[Dataset entries]
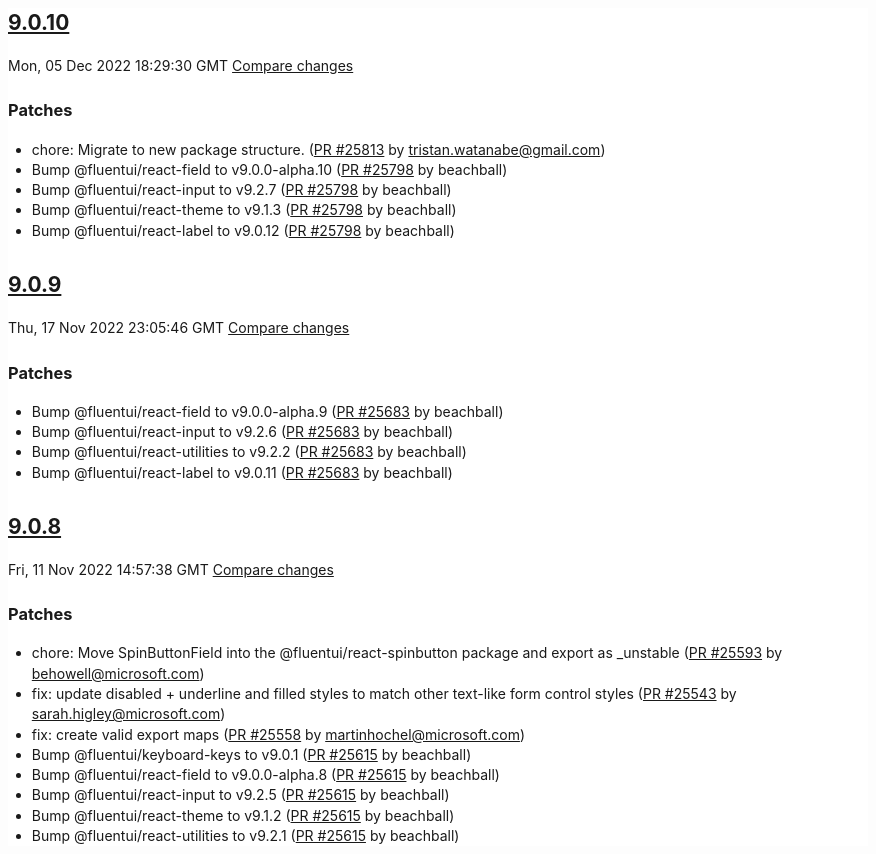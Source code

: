 ## [9.0.10](https://github.com/microsoft/fluentui/tree/@fluentui/react-spinbutton_v9.0.10)

Mon, 05 Dec 2022 18:29:30 GMT 
[Compare changes](https://github.com/microsoft/fluentui/compare/@fluentui/react-spinbutton_v9.0.9..@fluentui/react-spinbutton_v9.0.10)

### Patches

- chore: Migrate to new package structure. ([PR #25813](https://github.com/microsoft/fluentui/pull/25813) by tristan.watanabe@gmail.com)
- Bump @fluentui/react-field to v9.0.0-alpha.10 ([PR #25798](https://github.com/microsoft/fluentui/pull/25798) by beachball)
- Bump @fluentui/react-input to v9.2.7 ([PR #25798](https://github.com/microsoft/fluentui/pull/25798) by beachball)
- Bump @fluentui/react-theme to v9.1.3 ([PR #25798](https://github.com/microsoft/fluentui/pull/25798) by beachball)
- Bump @fluentui/react-label to v9.0.12 ([PR #25798](https://github.com/microsoft/fluentui/pull/25798) by beachball)

## [9.0.9](https://github.com/microsoft/fluentui/tree/@fluentui/react-spinbutton_v9.0.9)

Thu, 17 Nov 2022 23:05:46 GMT 
[Compare changes](https://github.com/microsoft/fluentui/compare/@fluentui/react-spinbutton_v9.0.8..@fluentui/react-spinbutton_v9.0.9)

### Patches

- Bump @fluentui/react-field to v9.0.0-alpha.9 ([PR #25683](https://github.com/microsoft/fluentui/pull/25683) by beachball)
- Bump @fluentui/react-input to v9.2.6 ([PR #25683](https://github.com/microsoft/fluentui/pull/25683) by beachball)
- Bump @fluentui/react-utilities to v9.2.2 ([PR #25683](https://github.com/microsoft/fluentui/pull/25683) by beachball)
- Bump @fluentui/react-label to v9.0.11 ([PR #25683](https://github.com/microsoft/fluentui/pull/25683) by beachball)

## [9.0.8](https://github.com/microsoft/fluentui/tree/@fluentui/react-spinbutton_v9.0.8)

Fri, 11 Nov 2022 14:57:38 GMT 
[Compare changes](https://github.com/microsoft/fluentui/compare/@fluentui/react-spinbutton_v9.0.7..@fluentui/react-spinbutton_v9.0.8)

### Patches

- chore: Move SpinButtonField into the @fluentui/react-spinbutton package and export as _unstable ([PR #25593](https://github.com/microsoft/fluentui/pull/25593) by behowell@microsoft.com)
- fix: update disabled + underline and filled styles to match other text-like form control styles ([PR #25543](https://github.com/microsoft/fluentui/pull/25543) by sarah.higley@microsoft.com)
- fix: create valid export maps ([PR #25558](https://github.com/microsoft/fluentui/pull/25558) by martinhochel@microsoft.com)
- Bump @fluentui/keyboard-keys to v9.0.1 ([PR #25615](https://github.com/microsoft/fluentui/pull/25615) by beachball)
- Bump @fluentui/react-field to v9.0.0-alpha.8 ([PR #25615](https://github.com/microsoft/fluentui/pull/25615) by beachball)
- Bump @fluentui/react-input to v9.2.5 ([PR #25615](https://github.com/microsoft/fluentui/pull/25615) by beachball)
- Bump @fluentui/react-theme to v9.1.2 ([PR #25615](https://github.com/microsoft/fluentui/pull/25615) by beachball)
- Bump @fluentui/react-utilities to v9.2.1 ([PR #25615](https://github.com/microsoft/fluentui/pull/25615) by beachball)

*Exercise objective*
If a line in the entries holds the word "label", count it. Report the total only.

*Exercise result*
2